Good sign: Lottery ticket sales (which always go up, and typically shoot up during economic scares) are flat or down in many states, including Maine, Massachusetts, Missouri, Kansas, Iowa, North Carolina, California, Arkansas and Texas.
I heard that something like 30% of people in their 50's genuinely believe their retirement will come from a lottery win. That's insane. If you invested the $100 dollars a month over 30 years instead of spending it on lottery tickets, you'd have half a million dollars at retirement, and that's assuming a low interest rate.
The problem with the lottery is it preys on the hopes of the poor by promising to easily and instantly make them rich. The odds of winning, however, are so slim that it makes it impossible for the human mind to even grasp it.
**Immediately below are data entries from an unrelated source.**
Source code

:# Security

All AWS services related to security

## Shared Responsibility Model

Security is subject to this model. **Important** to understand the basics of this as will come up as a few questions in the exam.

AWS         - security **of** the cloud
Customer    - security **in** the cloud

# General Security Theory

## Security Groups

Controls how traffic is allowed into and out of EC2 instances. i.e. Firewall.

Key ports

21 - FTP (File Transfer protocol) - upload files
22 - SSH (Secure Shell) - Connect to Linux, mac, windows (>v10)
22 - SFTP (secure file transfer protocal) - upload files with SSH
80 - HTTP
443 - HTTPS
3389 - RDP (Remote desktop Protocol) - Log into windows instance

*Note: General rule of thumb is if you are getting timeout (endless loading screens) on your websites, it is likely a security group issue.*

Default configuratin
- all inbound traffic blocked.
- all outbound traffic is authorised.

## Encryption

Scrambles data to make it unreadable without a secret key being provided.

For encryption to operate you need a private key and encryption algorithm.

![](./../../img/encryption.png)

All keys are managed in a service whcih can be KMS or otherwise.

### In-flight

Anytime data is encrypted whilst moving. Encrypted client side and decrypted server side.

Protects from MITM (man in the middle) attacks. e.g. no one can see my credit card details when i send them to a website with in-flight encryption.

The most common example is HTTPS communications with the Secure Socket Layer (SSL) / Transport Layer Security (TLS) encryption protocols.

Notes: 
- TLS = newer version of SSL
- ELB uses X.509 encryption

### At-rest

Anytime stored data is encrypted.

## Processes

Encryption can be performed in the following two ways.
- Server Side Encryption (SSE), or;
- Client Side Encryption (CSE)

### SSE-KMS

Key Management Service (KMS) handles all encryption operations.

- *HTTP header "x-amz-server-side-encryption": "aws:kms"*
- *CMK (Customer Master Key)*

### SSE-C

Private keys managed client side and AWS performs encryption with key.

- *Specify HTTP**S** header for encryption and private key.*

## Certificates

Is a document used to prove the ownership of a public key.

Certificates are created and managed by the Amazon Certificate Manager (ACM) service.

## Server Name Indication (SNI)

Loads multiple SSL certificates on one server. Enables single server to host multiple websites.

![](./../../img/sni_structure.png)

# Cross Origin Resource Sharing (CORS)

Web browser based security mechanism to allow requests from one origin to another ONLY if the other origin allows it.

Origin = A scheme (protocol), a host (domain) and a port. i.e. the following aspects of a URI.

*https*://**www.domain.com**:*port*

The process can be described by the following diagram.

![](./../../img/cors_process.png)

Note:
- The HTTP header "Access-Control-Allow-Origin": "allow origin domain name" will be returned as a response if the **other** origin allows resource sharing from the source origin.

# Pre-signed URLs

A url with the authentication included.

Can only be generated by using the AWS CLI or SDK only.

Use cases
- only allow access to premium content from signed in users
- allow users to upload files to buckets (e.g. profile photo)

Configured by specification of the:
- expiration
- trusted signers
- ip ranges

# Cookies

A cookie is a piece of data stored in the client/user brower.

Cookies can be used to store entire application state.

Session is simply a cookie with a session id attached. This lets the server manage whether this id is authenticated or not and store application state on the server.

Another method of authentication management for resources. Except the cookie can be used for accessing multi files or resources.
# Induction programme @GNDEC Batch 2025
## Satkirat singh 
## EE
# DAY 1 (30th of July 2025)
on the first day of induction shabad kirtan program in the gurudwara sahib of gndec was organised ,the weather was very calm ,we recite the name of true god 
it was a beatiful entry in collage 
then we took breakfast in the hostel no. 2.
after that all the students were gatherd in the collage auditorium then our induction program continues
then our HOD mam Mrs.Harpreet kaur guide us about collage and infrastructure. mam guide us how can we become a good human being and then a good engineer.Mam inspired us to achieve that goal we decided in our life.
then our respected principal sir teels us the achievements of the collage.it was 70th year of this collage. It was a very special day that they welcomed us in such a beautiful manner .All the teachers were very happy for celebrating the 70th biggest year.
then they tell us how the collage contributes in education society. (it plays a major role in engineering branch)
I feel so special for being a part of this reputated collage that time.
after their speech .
Here's the thing, the Powerball is played in 38 states, and offers a payout of $15+ million, twice a week. However, on average there are less than a hundred winners a year. Over 30 years, that means 3,000 people will win the Powerball. However, during that thirty years, over 80 million people will reach the age of retirement. So in all practicality, only 0.00375% of Americans should plan to retire via lottery tickets.
Maybe my generation is waking up to this non-reality. Maybe we'll start to make practical decisions about our money, like investing for the long-term, buying with cash not credit, and planning ahead. I highly doubt it. But buying less lottery tickets is a good sign we're moving in the right direction.